-- INFORMATION PROVIDED follows --
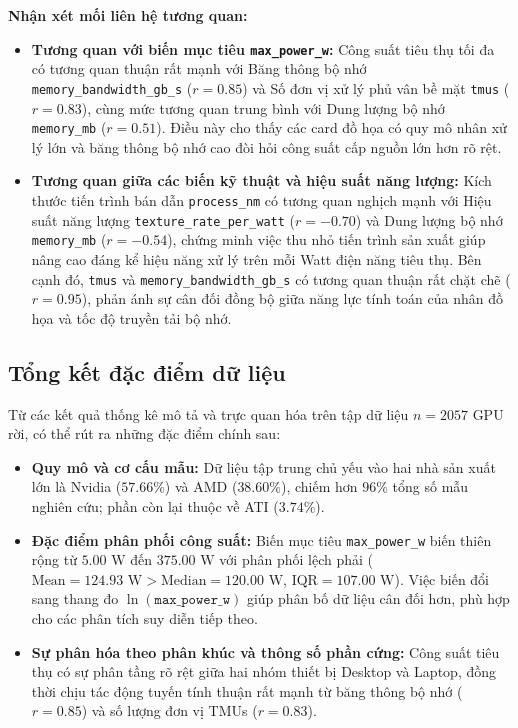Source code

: \documentclass[12pt,a4paper]{article}
\providecommand{\tightlist}{\setlength{\itemsep}{0pt}\setlength{\parskip}{0pt}}
\begin{document}
\textbf{Nhận xét mối liên hệ tương quan:}
\begin{itemize}\tightlist
    \item \textbf{Tương quan với biến mục tiêu \texttt{max\_power\_w}:} Công suất tiêu thụ tối đa có tương quan thuận rất mạnh với Băng thông bộ nhớ \texttt{memory\_bandwidth\_gb\_s} ($r = 0.85$) và Số đơn vị xử lý phủ vân bề mặt \texttt{tmus} ($r = 0.83$), cùng mức tương quan trung bình với Dung lượng bộ nhớ \texttt{memory\_mb} ($r = 0.51$). Điều này cho thấy các card đồ họa có quy mô nhân xử lý lớn và băng thông bộ nhớ cao đòi hỏi công suất cấp nguồn lớn hơn rõ rệt.
    \item \textbf{Tương quan giữa các biến kỹ thuật và hiệu suất năng lượng:} Kích thước tiến trình bán dẫn \texttt{process\_nm} có tương quan nghịch mạnh với Hiệu suất năng lượng \texttt{texture\_rate\_per\_watt} ($r = -0.70$) và Dung lượng bộ nhớ \texttt{memory\_mb} ($r = -0.54$), chứng minh việc thu nhỏ tiến trình sản xuất giúp nâng cao đáng kể hiệu năng xử lý trên mỗi Watt điện năng tiêu thụ. Bên cạnh đó, \texttt{tmus} và \texttt{memory\_bandwidth\_gb\_s} có tương quan thuận rất chặt chẽ ($r = 0.95$), phản ánh sự cân đối đồng bộ giữa năng lực tính toán của nhân đồ họa và tốc độ truyền tải bộ nhớ.
\end{itemize}

\subsection{Tổng kết đặc điểm dữ liệu}

Từ các kết quả thống kê mô tả và trực quan hóa trên tập dữ liệu $n = 2057$ GPU rời, có thể rút ra những đặc điểm chính sau:
\begin{itemize}\tightlist
    \item \textbf{Quy mô và cơ cấu mẫu:} Dữ liệu tập trung chủ yếu vào hai nhà sản xuất lớn là Nvidia ($57.66\%$) và AMD ($38.60\%$), chiếm hơn $96\%$ tổng số mẫu nghiên cứu; phần còn lại thuộc về ATI ($3.74\%$).
    \item \textbf{Đặc điểm phân phối công suất:} Biến mục tiêu \texttt{max\_power\_w} biến thiên rộng từ $5.00\text{ W}$ đến $375.00\text{ W}$ với phân phối lệch phải ($\text{Mean} = 124.93\text{ W} > \text{Median} = 120.00\text{ W}$, $\text{IQR} = 107.00\text{ W}$). Việc biến đổi sang thang đo $\ln(\texttt{max\_power\_w})$ giúp phân bố dữ liệu cân đối hơn, phù hợp cho các phân tích suy diễn tiếp theo.
    \item \textbf{Sự phân hóa theo phân khúc và thông số phần cứng:} Công suất tiêu thụ có sự phân tầng rõ rệt giữa hai nhóm thiết bị Desktop và Laptop, đồng thời chịu tác động tuyến tính thuận rất mạnh từ băng thông bộ nhớ ($r = 0.85$) và số lượng đơn vị TMUs ($r = 0.83$).
\end{itemize}
\end{document}
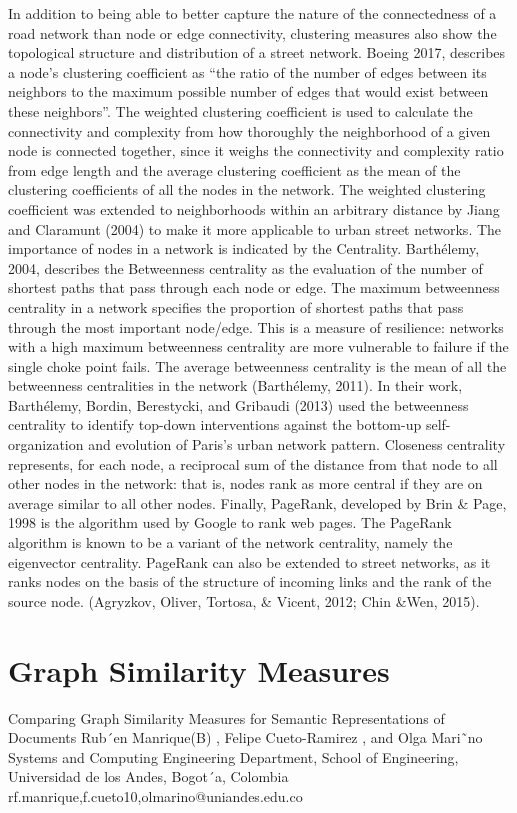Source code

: In addition to being able to better capture the nature of the connectedness of a road network than node or edge connectivity, clustering measures also show the topological structure and distribution of a street network. Boeing 2017, describes a node’s clustering coefficient as “the ratio of the number of edges between its neighbors to the maximum possible number of edges that would exist between these neighbors”. The weighted clustering coefficient is used to calculate the connectivity and complexity from how thoroughly the neighborhood of a given node is connected together, since it weighs the connectivity and complexity ratio from edge length and the average clustering coefficient as the mean of the clustering coefficients of all the nodes in the network. The weighted clustering coefficient was extended to neighborhoods within an arbitrary distance by Jiang and Claramunt (2004) to make it more applicable to urban street networks. The importance of nodes in a network is indicated by the Centrality. Barthélemy, 2004, describes the Betweenness centrality as the evaluation of the number of shortest paths that pass through each node or edge. The maximum betweenness centrality in a network specifies the  proportion of shortest paths that pass through the most important node/edge. This is a measure of resilience: networks with a high maximum betweenness centrality are more vulnerable to failure if the single choke point fails. The average betweenness centrality is the mean of all the betweenness centralities in the network (Barthélemy, 2011). In their work, Barthélemy, Bordin, Berestycki, and Gribaudi (2013) used the betweenness centrality to identify top-down interventions against the bottom-up self-organization and evolution of Paris's urban network pattern. Closeness centrality represents, for each node, a reciprocal sum of the distance from that node to all other nodes in the network: that is, nodes rank as more central if they are on average similar to all other nodes. Finally, PageRank, developed by Brin & Page, 1998 is the algorithm used by Google to rank web pages. The PageRank algorithm is known to be a variant of the network centrality, namely the eigenvector centrality. PageRank can also be extended to street networks, as it ranks nodes on the basis of the structure of incoming links and the rank of the source node. (Agryzkov, Oliver, Tortosa, \& Vicent, 2012; Chin &Wen, 2015).

\section{Graph Similarity Measures}
Comparing Graph Similarity Measures for Semantic Representations of Documents Rub´en Manrique(B) , Felipe Cueto-Ramirez , and Olga Mari˜no Systems and Computing Engineering Department, School of Engineering, Universidad de los Andes, Bogot´a, Colombia {rf.manrique,f.cueto10,olmarino}@uniandes.edu.co

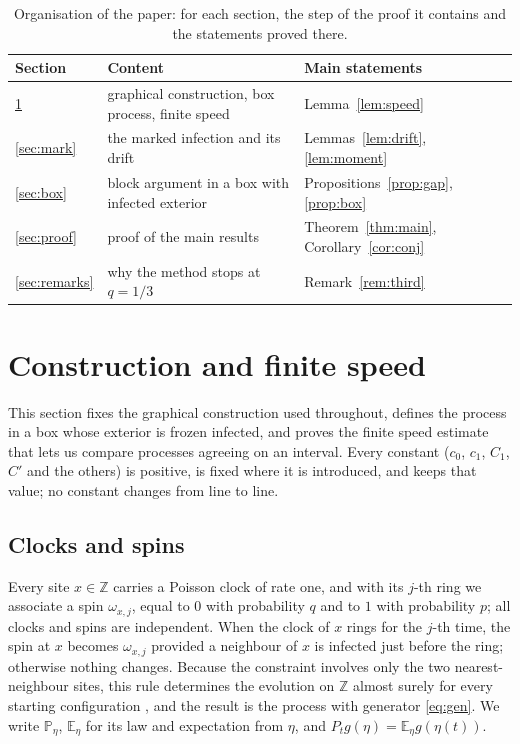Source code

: \documentclass[11pt]{amsart}
\theoremstyle{definition}
\theoremstyle{remark}
\newcommand{\PP}{\mathbb{P}}
\newcommand{\E}{\mathbb{E}}
\newcommand{\Z}{\mathbb{Z}}
\begin{document}
\begin{table}[ht]
\caption{Organisation of the paper: for each section, the step of the proof it contains and the statements proved there.}\label{tab:map}
\begin{center}
\begin{tabular}{lll}
\toprule
Section & Content & Main statements\\
\midrule
\ref{sec:prelim} & graphical construction, box process, finite speed & Lemma~\ref{lem:speed}\\
\ref{sec:mark} & the marked infection and its drift & Lemmas~\ref{lem:drift}, \ref{lem:moment}\\
\ref{sec:box} & block argument in a box with infected exterior & Propositions~\ref{prop:gap}, \ref{prop:box}\\
\ref{sec:proof} & proof of the main results & Theorem~\ref{thm:main}, Corollary~\ref{cor:conj}\\
\ref{sec:remarks} & why the method stops at $q=1/3$ & Remark~\ref{rem:third}\\
\bottomrule
\end{tabular}
\end{center}
\end{table}

\section{Construction and finite speed}\label{sec:prelim}

This section fixes the graphical construction used throughout, defines the process in a box whose exterior is frozen
infected, and proves the finite speed estimate that lets us compare processes agreeing on an interval. Every constant
($c_0$, $c_1$, $C_1$, $C'$ and the others) is positive, is fixed where it is introduced, and keeps that value; no
constant changes from line to line.

\subsection{Clocks and spins}
Every site $x\in\Z$ carries a Poisson clock of rate one, and with its $j$-th ring we associate a spin $\omega_{x,j}$, equal
to $0$ with probability $q$ and to $1$ with probability $p$; all clocks and spins are independent. When the clock of $x$
rings for the $j$-th time, the spin at $x$ becomes $\omega_{x,j}$ provided a neighbour of $x$ is infected just before the
ring; otherwise nothing changes. Because the constraint involves only the two nearest-neighbour sites, this rule determines the evolution on $\Z$
almost surely for every starting configuration \cite{CMRT08}, and the result is the process with generator
\eqref{eq:gen}. We write $\PP_\eta$, $\E_\eta$ for its law and expectation from $\eta$, and $P_tg(\eta)=\E_\eta g(\eta(t))$.
\end{document}
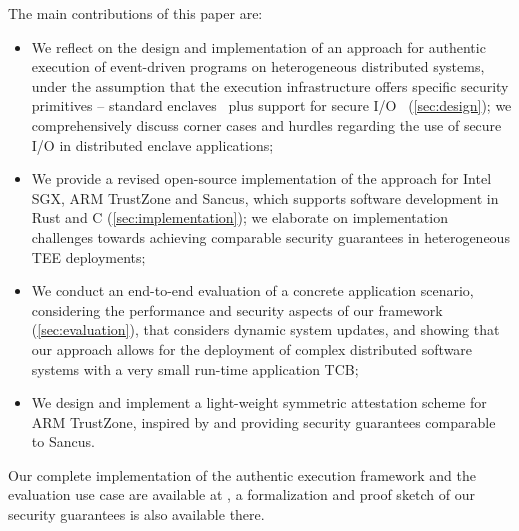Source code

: The main contributions of this paper are:
%
\begin{itemize}
%
  \item We reflect on the design and implementation of an approach for authentic
execution of event-driven programs on heterogeneous distributed systems, under
the assumption that the execution infrastructure offers specific security
primitives -- standard enclaves~\cite{pma} plus support for secure
I/O~\cite{noorman_sancus2} (\cref{sec:design}); we comprehensively discuss
corner cases and hurdles regarding the use of secure I/O in distributed enclave
applications;
%
  \item We provide a revised open-source implementation of the approach for
Intel SGX, ARM TrustZone and Sancus, which supports software development in Rust
and C (\cref{sec:implementation}); we elaborate on implementation challenges
towards achieving comparable security guarantees in heterogeneous TEE
deployments;
%
  \item We conduct an end-to-end evaluation of a concrete application scenario,
considering the performance and security aspects of our framework
(\cref{sec:evaluation}), that considers dynamic system updates, and showing that
our approach allows for the deployment of complex distributed software systems
with a very small run-time application \ac{TCB};
%
  \item We design and implement a light-weight symmetric attestation scheme for
ARM TrustZone, inspired by and providing security guarantees comparable to
Sancus.
%
\end{itemize}

Our complete implementation of the authentic execution framework and the
evaluation use case are available at \implurl{}, a formalization and proof
sketch of our security guarantees is also available there.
-- INFORMATION PROVIDED concluded --
§ **INSTRUCTIONS FOR THE TASK**: Please go line by line through the records above, copying each one that holds the string "tiêu".

§ **SOLUTION FOR THIS EXERCISE**:
    \item \textbf{Tương quan với biến mục tiêu \texttt{max\_power\_w}:} Công suất tiêu thụ tối đa có tương quan thuận rất mạnh với Băng thông bộ nhớ \texttt{memory\_bandwidth\_gb\_s} ($r = 0.85$) và Số đơn vị xử lý phủ vân bề mặt \texttt{tmus} ($r = 0.83$), cùng mức tương quan trung bình với Dung lượng bộ nhớ \texttt{memory\_mb} ($r = 0.51$). Điều này cho thấy các card đồ họa có quy mô nhân xử lý lớn và băng thông bộ nhớ cao đòi hỏi công suất cấp nguồn lớn hơn rõ rệt.
    \item \textbf{Tương quan giữa các biến kỹ thuật và hiệu suất năng lượng:} Kích thước tiến trình bán dẫn \texttt{process\_nm} có tương quan nghịch mạnh với Hiệu suất năng lượng \texttt{texture\_rate\_per\_watt} ($r = -0.70$) và Dung lượng bộ nhớ \texttt{memory\_mb} ($r = -0.54$), chứng minh việc thu nhỏ tiến trình sản xuất giúp nâng cao đáng kể hiệu năng xử lý trên mỗi Watt điện năng tiêu thụ. Bên cạnh đó, \texttt{tmus} và \texttt{memory\_bandwidth\_gb\_s} có tương quan thuận rất chặt chẽ ($r = 0.95$), phản ánh sự cân đối đồng bộ giữa năng lực tính toán của nhân đồ họa và tốc độ truyền tải bộ nhớ.
    \item \textbf{Đặc điểm phân phối công suất:} Biến mục tiêu \texttt{max\_power\_w} biến thiên rộng từ $5.00\text{ W}$ đến $375.00\text{ W}$ với phân phối lệch phải ($\text{Mean} = 124.93\text{ W} > \text{Median} = 120.00\text{ W}$, $\text{IQR} = 107.00\text{ W}$). Việc biến đổi sang thang đo $\ln(\texttt{max\_power\_w})$ giúp phân bố dữ liệu cân đối hơn, phù hợp cho các phân tích suy diễn tiếp theo.
    \item \textbf{Sự phân hóa theo phân khúc và thông số phần cứng:} Công suất tiêu thụ có sự phân tầng rõ rệt giữa hai nhóm thiết bị Desktop và Laptop, đồng thời chịu tác động tuyến tính thuận rất mạnh từ băng thông bộ nhớ ($r = 0.85$) và số lượng đơn vị TMUs ($r = 0.83$).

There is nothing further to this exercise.